Descrito como um treinador calmo e honesto, Keizer mantém relações abertas com os jogadores e é um metódico do treino – onde os ex-jogadores que passaram pelo seu comando dizem nunca ter ouvido um grito para se impor –, atento a todos os detalhes e privilegiando o contacto com bola como característica que se prolonga depois ao jogo. Por influência de Cruyff ou da escola Barça, gosta de ter uma equipa a trabalhar a posse em termos ofensivos de forma inteligente mas que sobe a pressão e intensidade na perda. Em termos táticos, costuma jogar em 4x3x3 – a não ser que não tenha jogadores para isso.
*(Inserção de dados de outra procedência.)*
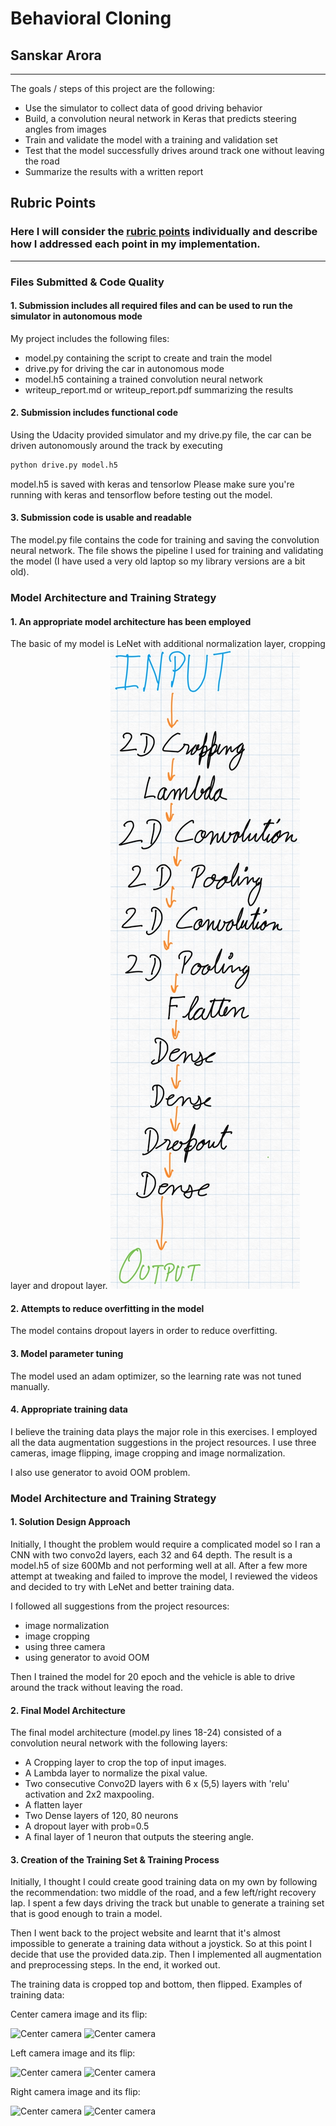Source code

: # **Behavioral Cloning** 

## Sanskar Arora

---

The goals / steps of this project are the following:
* Use the simulator to collect data of good driving behavior
* Build, a convolution neural network in Keras that predicts steering angles from images
* Train and validate the model with a training and validation set
* Test that the model successfully drives around track one without leaving the road
* Summarize the results with a written report

## Rubric Points
### Here I will consider the [rubric points](https://review.udacity.com/#!/rubrics/432/view) individually and describe how I addressed each point in my implementation.  

---
### Files Submitted & Code Quality

#### 1. Submission includes all required files and can be used to run the simulator in autonomous mode

My project includes the following files:
* model.py containing the script to create and train the model
* drive.py for driving the car in autonomous mode
* model.h5 containing a trained convolution neural network 
* writeup_report.md or writeup_report.pdf summarizing the results

#### 2. Submission includes functional code
Using the Udacity provided simulator and my drive.py file, the car can be driven autonomously around the track by executing 
```sh
python drive.py model.h5
```

model.h5 is saved with keras and tensorlow Please make sure you're running with keras and tensorflow before testing out the model. 

#### 3. Submission code is usable and readable

The model.py file contains the code for training and saving the convolution neural network. The file shows the pipeline I used for training and validating the model (I have used a very old laptop so my library versions are a bit old).

### Model Architecture and Training Strategy

#### 1. An appropriate model architecture has been employed

The basic of my model is LeNet with additional normalization layer, cropping layer and dropout layer.
![My Model](pics/model.jpg "Model flow")


#### 2. Attempts to reduce overfitting in the model

The model contains dropout layers in order to reduce overfitting.

#### 3. Model parameter tuning

The model used an adam optimizer, so the learning rate was not tuned manually.

#### 4. Appropriate training data

I believe the training data plays the major role in this exercises. I employed all the data augmentation suggestions in the project resources. I use three cameras, image flipping, image cropping and image normalization.

I also use generator to avoid OOM problem. 

### Model Architecture and Training Strategy

#### 1. Solution Design Approach

Initially, I thought the problem would require a complicated model so I ran a CNN with two convo2d layers, each 32 and 64 depth. The result is a model.h5 of size 600Mb and not performing well at all. After a few more attempt at tweaking and failed to improve the model, I reviewed the videos and decided to try with LeNet and better training data. 

I followed all suggestions from the project resources:

- image normalization
- image cropping
- using three camera
- using generator to avoid OOM

Then I trained the model for 20 epoch and the vehicle is able to drive around the track without leaving the road.

#### 2. Final Model Architecture

The final model architecture (model.py lines 18-24) consisted of a convolution neural network with the following layers:
- A Cropping layer to crop the top of input images.
- A Lambda layer to normalize the pixal value.
- Two consecutive Convo2D layers with 6 x (5,5) layers with 'relu' activation and 2x2 maxpooling.
- A flatten layer
- Two Dense layers of 120, 80 neurons
- A dropout layer with prob=0.5
- A final layer of 1 neuron that outputs the steering angle. 


#### 3. Creation of the Training Set & Training Process

Initially, I thought I could create good training data on my own by following the recommendation: two middle of the road, and a few left/right recovery lap. I spent a few days driving the track but unable to generate a training set that is good enough to train a model. 

Then I went back to the project website and learnt that it's almost impossible to generate a training data without a joystick. So at this point I decide that use the provided data.zip. Then I implemented all augmentation and preprocessing steps. In the end, it worked out. 

The training data is cropped top and bottom, then flipped. Examples of training data:

Center camera image and its flip:

![Center camera](examples/center_2016_12_01_13_30_48_287_crop.jpg "original")
![Center camera](examples/center_2016_12_01_13_30_48_287_flip.jpg "flip")

Left camera image and its flip:

![Center camera](examples/left_2016_12_01_13_30_48_287_crop.jpg "original")
![Center camera](examples/left_2016_12_01_13_30_48_287_flip.jpg "flip")

Right camera image and its flip:

![Center camera](examples/right_2016_12_01_13_30_48_287_crop.jpg "original")
![Center camera](examples/right_2016_12_01_13_30_48_287_flip.jpg "flip")
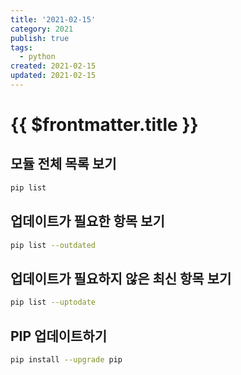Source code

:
 ```yaml
---
title: '2021-02-15'
category: 2021
publish: true
tags:
  - python
created: 2021-02-15
updated: 2021-02-15
---
```


# {{ $frontmatter.title }}

## 모듈 전체 목록 보기

```bash
pip list
```

## 업데이트가 필요한 항목 보기

```bash
pip list --outdated
```

## 업데이트가 필요하지 않은 최신 항목 보기

```bash
pip list --uptodate
```

## PIP 업데이트하기

```bash
pip install --upgrade pip
```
Unidade de Performance Sporting, o plano de Frederico Varandas para voltar a inovar na Academia
Ainda antes de José Peseiro ser dispensado, na última quinta-feira, Marcel Keizer já era alguém conhecido de Frederico Varandas. O presidente do Sporting afirmou antes da partida para os Açores que o único treinador que tinha de facto contactado era Leonardo Jardim, sem sucesso. E que, dos “15 nomes falados” até sábado de manhã, nenhum estava certo. Enquanto iam saindo os tais nomes de treinadores – e alguns, mesmo que por intermediários, foram mesmo sondados dizendo que estavam a trabalhar com os leões –, o líder verde e branco estava a fechar a contratação do holandês, acordada na passada sexta-feira em Amesterdão. João Pedro Araújo, que vai liderar a Unidade de Performance do Sporting na qual Varandas coloca a grande aposta para a reabilitação de todo o futebol da formação aos seniores, já tinha referências positivas por trabalhar com o treinador de 49 anos no Al Jazira, mas pessoas próximas do presidente leonino e de Hugo Viana foram alimentado essa ideia, vista como um “todo” em termos de estrutura e não como uma mera solução para o comando técnico.
É também por aqui que se explica, em termos teóricos, a opção do Sporting em Marcel Keizer. Mais do que um elemento para o banco de suplentes, o primeiro holandês a orientar os leões é alguém escolhido pelo perfil que se enquadra com uma nova era que está a tentar ser implementada, reforçando a aposta no desenvolvimento dos jogadores mais jovens dentro de um modelo de jogo comum a todas as equipas da Academia. Foi nessa perspetiva que o antigo técnico do Ajax foi pensado, é nessa perspetiva que o antigo técnico do Ajax será colocado. Mas haverá sempre uma outra perspetiva que não será descurada, como se percebeu pelas reações dos adeptos verde e brancos nas últimas semanas: os resultados. E se é certo que, fora de campo, existe uma ideia a apontar para o médio/longo prazo, dentro das quatro linhas o tempo para haver mudanças é bem mais curto.